No, I miss Method Meryl. I miss Dig Deep Meryl. "The Devil Wears Prada" is a gift from heaven, but I miss Meryl from "The Hours." I miss Meryl from "Adaptation." I miss Meryl from "The River Wild." Wait -- huh? That wilderness flick with Kevin Bacon from the '90s? You're damn right.

This movie came out when I was 10 and I went to see it in the theater. I don't think I was old enough to appreciate the magnitude of the talent before me, but you can bet I was just as rocked as anyone else when she said to Bacon: "I CANNOT row this big water, man, that's the truth! I CANNOT DO IT!" Such power. Such raw honesty tied up with mounting fear. Such...Streepness. The clip I found online is not of that scene but of the majestic opening credits, photographed beautifully by the great Robert Elswit. And you better believe that's Meryl doing the rowing herself -- this is a woman who mastered the violin for "Music of the Heart." ...But, that's for another post.

Sunday, October 5, 2008

Somebody, please... me this for Christmas:

Actually, I already own a few of the titles in Janus Films/Criterion Collection's MASSIVE 50th anniversary boxed set - with 50 films on 50 discs, a 200 page hardcover booklet, and a $770 price tag - but I'd be willing to sell them off on eBay if someone handed this to me. No need to wrap it; it's simply beautiful as is.

Films in the collection I own: "The Rules of the Game," "Seven Samurai," "The 400 Blows," "M" -- wow, yeah, that's it.

Films in the collection I'm dying to see but haven't got around to yet: "Pandora's Box" (pictured above), "Beauty and the Beast," "Jules and Jim," "Ikiru," "La Strada" -- oh, who am I kidding? I want them all...and I've been really good this year.

Thursday, October 2, 2008

'Australia' is...

...officially my most anticipated film of 2008. I've been following Baz Luhrmann's Down Under epic for a while now, but this gorgeous new trailer sent it straight to the top of my must-see list.
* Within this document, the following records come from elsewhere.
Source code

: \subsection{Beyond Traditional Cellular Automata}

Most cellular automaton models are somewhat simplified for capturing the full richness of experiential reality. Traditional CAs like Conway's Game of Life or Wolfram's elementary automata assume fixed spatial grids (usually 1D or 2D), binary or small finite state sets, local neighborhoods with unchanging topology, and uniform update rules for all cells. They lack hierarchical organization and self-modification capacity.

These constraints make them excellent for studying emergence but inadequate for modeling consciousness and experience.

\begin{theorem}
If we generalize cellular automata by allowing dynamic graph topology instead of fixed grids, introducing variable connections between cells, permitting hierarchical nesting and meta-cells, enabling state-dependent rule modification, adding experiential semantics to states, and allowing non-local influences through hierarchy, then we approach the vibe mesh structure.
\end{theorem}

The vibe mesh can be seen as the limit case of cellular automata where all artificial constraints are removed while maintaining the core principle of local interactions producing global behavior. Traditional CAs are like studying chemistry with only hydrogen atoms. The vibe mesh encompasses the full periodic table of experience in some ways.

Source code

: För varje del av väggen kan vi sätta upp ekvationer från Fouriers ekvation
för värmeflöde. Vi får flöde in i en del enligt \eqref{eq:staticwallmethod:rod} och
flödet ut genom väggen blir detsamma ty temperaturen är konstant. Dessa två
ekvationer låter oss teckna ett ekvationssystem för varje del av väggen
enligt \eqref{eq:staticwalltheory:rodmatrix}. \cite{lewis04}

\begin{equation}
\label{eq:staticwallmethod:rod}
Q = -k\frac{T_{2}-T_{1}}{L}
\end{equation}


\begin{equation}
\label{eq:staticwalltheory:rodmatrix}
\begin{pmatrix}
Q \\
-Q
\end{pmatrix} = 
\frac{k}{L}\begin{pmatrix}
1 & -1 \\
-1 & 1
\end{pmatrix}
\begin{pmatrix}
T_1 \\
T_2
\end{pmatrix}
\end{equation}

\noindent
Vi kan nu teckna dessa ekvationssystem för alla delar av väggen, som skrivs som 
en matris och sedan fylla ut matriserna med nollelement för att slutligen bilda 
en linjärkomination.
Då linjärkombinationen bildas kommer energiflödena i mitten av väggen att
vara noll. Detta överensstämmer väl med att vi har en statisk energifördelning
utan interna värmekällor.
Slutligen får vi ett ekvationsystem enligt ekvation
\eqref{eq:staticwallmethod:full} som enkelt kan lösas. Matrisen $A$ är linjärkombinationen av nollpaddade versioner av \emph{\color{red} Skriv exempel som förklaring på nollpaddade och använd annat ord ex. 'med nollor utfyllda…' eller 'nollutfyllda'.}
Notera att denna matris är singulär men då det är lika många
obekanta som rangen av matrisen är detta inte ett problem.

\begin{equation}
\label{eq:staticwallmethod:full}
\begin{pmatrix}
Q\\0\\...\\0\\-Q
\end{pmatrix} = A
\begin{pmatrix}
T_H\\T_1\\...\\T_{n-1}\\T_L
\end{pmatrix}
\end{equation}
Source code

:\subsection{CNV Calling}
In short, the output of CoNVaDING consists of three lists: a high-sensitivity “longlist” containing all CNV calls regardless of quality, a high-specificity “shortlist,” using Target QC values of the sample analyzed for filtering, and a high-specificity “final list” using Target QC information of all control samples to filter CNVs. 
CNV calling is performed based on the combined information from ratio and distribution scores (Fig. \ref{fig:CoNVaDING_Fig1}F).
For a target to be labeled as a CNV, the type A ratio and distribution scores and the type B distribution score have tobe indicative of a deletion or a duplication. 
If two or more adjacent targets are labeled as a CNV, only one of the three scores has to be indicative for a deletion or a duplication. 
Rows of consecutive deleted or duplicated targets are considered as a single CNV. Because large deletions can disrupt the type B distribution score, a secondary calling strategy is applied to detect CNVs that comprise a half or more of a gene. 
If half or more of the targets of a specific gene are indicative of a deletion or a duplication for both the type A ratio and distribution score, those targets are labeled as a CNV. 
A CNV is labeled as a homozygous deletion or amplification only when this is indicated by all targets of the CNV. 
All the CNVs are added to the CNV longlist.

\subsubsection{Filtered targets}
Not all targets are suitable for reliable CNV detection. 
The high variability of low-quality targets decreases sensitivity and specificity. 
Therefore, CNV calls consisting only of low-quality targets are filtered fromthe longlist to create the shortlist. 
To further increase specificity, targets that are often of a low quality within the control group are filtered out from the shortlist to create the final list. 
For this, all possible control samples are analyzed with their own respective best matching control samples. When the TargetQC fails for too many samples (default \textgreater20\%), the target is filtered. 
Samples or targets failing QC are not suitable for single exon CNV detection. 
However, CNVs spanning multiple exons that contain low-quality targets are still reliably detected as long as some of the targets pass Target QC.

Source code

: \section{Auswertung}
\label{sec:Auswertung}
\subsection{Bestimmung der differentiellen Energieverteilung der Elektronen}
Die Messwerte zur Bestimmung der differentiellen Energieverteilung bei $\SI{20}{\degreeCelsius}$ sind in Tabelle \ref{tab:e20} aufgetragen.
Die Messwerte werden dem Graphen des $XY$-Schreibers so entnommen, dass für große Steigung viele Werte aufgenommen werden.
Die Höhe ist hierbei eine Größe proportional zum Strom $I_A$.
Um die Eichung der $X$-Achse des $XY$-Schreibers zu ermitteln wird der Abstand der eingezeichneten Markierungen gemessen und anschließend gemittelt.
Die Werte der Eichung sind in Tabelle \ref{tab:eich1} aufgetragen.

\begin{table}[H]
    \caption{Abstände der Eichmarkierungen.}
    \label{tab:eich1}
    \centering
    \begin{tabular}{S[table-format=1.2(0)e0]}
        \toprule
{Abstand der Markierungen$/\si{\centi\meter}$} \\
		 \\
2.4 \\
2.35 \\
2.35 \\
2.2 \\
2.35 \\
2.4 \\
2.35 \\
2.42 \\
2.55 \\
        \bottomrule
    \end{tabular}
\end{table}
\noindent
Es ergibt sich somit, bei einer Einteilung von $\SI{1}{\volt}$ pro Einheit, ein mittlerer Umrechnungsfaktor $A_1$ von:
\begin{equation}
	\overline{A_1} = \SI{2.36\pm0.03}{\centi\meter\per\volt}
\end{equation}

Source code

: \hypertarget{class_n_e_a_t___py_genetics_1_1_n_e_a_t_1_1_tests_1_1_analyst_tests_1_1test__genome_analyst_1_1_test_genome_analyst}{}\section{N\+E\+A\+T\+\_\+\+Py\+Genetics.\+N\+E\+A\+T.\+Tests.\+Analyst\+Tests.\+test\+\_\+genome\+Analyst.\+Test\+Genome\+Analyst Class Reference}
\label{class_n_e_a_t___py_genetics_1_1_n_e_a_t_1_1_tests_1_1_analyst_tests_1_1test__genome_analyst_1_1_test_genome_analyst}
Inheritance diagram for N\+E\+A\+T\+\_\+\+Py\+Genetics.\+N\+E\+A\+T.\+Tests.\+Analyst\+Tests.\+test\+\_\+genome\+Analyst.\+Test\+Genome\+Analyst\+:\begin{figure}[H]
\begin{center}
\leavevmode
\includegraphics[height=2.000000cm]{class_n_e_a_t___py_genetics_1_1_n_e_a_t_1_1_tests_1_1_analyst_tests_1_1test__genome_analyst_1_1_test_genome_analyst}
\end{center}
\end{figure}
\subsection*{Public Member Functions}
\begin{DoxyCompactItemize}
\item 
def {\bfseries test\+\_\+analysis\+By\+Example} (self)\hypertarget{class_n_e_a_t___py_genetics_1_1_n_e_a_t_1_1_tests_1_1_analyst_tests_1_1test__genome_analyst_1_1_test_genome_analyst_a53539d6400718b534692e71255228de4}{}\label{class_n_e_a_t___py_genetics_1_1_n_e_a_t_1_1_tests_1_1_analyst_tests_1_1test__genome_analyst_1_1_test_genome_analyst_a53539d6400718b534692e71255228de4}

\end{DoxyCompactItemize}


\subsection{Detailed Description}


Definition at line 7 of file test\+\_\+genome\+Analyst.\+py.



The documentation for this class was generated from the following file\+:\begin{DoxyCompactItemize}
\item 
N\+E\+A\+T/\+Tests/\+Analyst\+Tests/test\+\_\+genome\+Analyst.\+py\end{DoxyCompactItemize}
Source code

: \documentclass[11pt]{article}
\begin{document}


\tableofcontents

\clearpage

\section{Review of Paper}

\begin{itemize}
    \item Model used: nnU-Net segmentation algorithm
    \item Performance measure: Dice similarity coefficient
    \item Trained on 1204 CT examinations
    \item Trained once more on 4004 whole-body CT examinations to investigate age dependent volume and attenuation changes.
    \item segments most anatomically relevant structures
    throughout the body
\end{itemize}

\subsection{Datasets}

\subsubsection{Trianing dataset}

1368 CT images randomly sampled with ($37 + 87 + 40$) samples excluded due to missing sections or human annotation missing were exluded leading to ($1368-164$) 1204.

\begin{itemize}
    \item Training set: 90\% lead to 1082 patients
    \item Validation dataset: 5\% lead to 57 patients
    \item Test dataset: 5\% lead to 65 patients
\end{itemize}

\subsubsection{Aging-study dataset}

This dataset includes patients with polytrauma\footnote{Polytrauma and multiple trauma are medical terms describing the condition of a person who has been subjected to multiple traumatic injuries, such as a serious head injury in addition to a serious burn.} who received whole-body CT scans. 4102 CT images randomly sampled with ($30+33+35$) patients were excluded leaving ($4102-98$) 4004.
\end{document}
I love BIG pictures like this because they have it all: action, scope, romance, humor, passion, and beauty. ...Then again, that's what they said about "Pearl Harbor." Meaning, this could be a masterpiece or a mess. However, I find it hard to believe that the mind behind "Moulin Rouge!" would fail to deliver the goods when working with a package this pretty.

So, how about it? What is "Australia" to you? The film event of the year, or just another loud tale in a (fairly) new location?